Assigned task: The lines from the start of the records below through the line containing "It turns out, that" are to be copied exactly, both ends included, with nothing added.

Source material START

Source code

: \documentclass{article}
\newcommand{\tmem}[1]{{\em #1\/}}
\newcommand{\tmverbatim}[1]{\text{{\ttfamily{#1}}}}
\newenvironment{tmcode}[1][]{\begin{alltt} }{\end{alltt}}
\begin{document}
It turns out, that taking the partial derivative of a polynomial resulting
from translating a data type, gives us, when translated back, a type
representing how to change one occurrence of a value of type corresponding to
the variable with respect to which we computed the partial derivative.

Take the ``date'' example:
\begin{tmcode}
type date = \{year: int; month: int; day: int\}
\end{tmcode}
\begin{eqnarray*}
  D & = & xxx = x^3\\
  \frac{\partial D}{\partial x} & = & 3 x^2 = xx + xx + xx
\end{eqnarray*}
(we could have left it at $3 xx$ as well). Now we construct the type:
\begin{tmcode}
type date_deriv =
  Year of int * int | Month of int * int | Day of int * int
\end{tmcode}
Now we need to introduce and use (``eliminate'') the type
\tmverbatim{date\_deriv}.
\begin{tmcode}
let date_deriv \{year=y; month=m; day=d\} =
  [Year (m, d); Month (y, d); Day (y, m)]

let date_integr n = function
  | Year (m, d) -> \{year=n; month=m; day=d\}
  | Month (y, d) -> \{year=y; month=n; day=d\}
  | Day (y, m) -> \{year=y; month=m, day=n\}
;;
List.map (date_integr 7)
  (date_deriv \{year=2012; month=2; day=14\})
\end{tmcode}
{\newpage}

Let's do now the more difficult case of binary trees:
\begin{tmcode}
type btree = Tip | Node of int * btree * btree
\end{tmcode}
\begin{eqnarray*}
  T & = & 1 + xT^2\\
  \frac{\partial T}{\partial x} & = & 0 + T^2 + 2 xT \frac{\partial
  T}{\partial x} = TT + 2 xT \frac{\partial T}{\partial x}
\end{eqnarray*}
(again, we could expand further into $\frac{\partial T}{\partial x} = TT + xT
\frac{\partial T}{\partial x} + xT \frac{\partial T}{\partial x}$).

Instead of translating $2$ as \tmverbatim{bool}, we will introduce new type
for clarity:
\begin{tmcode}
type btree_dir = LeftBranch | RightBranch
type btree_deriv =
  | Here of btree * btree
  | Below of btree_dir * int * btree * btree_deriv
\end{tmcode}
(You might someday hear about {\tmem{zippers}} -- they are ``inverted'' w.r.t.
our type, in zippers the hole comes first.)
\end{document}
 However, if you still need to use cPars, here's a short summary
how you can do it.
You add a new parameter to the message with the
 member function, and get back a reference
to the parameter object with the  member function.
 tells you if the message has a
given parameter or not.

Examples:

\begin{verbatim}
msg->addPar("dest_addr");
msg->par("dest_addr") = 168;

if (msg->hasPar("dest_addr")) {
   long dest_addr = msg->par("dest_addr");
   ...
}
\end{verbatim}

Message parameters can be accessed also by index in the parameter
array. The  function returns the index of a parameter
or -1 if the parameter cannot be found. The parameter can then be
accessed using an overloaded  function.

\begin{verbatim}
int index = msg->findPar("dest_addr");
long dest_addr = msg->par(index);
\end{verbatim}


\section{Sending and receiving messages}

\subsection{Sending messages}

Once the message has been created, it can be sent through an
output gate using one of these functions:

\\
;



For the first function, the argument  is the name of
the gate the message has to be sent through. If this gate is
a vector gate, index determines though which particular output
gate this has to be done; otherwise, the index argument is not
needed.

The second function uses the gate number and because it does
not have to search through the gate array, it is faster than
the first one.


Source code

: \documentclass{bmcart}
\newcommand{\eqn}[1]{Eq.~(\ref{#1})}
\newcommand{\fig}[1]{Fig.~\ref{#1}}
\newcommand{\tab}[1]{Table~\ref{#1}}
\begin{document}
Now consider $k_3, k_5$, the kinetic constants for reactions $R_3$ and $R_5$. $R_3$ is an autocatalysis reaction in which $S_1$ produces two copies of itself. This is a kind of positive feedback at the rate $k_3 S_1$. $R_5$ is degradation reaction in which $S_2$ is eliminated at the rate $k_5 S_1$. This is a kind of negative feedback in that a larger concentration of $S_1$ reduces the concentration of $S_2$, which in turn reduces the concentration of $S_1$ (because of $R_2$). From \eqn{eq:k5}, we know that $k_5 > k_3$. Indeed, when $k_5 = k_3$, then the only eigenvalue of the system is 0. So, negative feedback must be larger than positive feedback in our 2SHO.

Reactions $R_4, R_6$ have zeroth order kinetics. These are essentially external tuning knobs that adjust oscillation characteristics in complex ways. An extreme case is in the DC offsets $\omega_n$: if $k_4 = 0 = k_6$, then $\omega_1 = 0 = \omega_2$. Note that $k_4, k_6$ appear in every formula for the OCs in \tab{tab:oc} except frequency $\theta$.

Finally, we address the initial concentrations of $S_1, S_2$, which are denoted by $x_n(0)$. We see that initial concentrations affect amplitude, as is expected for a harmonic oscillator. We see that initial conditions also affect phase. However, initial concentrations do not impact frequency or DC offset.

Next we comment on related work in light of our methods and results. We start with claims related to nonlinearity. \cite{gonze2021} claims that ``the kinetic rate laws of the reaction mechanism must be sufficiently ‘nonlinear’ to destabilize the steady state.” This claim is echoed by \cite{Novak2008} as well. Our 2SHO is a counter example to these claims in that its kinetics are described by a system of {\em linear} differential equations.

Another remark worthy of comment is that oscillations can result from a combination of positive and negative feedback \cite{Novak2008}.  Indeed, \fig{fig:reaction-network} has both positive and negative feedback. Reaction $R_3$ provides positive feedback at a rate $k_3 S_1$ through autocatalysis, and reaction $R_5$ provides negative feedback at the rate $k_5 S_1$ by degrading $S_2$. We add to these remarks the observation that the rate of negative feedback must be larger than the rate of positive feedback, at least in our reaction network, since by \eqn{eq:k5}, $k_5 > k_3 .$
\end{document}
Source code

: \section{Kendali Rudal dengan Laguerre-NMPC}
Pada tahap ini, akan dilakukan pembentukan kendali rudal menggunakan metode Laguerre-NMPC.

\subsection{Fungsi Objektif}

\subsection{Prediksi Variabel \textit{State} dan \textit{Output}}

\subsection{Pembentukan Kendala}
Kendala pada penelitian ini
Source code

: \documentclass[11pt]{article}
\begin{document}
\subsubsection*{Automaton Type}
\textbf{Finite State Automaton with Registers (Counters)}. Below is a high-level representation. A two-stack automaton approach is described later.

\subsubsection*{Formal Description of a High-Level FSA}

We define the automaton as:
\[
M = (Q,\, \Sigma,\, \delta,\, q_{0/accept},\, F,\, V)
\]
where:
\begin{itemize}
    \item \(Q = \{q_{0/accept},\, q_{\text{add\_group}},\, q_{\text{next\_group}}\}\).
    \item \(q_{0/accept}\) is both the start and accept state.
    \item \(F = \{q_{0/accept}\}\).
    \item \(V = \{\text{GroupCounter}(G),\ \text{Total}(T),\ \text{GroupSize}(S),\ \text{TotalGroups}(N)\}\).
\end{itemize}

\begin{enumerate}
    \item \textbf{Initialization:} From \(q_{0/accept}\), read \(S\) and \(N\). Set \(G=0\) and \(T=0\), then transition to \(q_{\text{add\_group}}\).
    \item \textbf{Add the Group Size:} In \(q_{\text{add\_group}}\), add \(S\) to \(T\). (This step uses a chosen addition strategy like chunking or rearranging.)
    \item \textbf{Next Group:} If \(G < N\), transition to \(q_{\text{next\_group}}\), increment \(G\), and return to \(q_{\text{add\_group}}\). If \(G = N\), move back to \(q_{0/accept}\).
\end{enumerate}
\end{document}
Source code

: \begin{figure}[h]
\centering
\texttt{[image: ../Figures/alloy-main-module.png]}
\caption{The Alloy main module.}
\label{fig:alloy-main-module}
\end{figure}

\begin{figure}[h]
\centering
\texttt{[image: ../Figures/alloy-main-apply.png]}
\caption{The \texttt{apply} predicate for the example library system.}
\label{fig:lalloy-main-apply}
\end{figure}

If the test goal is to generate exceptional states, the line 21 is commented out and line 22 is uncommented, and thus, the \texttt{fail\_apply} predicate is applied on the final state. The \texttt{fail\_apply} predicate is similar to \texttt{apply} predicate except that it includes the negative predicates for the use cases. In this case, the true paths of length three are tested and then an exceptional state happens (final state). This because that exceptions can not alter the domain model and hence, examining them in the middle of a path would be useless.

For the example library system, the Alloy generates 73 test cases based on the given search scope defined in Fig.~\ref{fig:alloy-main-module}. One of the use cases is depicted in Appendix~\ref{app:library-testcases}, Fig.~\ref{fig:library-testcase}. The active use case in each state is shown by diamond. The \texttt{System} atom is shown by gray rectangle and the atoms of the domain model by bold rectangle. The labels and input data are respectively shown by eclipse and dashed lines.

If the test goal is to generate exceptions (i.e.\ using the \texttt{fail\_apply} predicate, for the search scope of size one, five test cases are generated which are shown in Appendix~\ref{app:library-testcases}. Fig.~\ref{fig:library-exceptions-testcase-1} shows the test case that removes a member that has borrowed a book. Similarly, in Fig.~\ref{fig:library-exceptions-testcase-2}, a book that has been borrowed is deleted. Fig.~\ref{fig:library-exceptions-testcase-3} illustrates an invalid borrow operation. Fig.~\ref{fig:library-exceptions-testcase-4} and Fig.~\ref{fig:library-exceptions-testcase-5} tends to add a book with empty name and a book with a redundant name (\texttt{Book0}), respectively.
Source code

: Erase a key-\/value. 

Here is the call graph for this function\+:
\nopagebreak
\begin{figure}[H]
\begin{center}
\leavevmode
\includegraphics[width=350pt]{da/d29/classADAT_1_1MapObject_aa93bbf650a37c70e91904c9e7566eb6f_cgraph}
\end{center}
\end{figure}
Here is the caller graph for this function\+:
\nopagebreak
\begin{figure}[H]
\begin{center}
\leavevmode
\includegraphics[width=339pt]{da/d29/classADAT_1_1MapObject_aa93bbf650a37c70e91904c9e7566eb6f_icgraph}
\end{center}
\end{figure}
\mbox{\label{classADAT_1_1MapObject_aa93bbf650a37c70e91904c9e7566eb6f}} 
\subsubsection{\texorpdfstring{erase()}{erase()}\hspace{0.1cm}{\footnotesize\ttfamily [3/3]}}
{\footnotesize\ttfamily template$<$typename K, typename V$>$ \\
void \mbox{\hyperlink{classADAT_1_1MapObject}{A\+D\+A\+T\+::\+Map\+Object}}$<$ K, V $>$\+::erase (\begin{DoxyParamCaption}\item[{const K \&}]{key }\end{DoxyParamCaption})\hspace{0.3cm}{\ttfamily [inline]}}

Source material END

Task solution:
Source code

: \documentclass{article}
\newcommand{\tmem}[1]{{\em #1\/}}
\newcommand{\tmverbatim}[1]{\text{{\ttfamily{#1}}}}
\newenvironment{tmcode}[1][]{\begin{alltt} }{\end{alltt}}
\begin{document}
It turns out, that taking the partial derivative of a polynomial resulting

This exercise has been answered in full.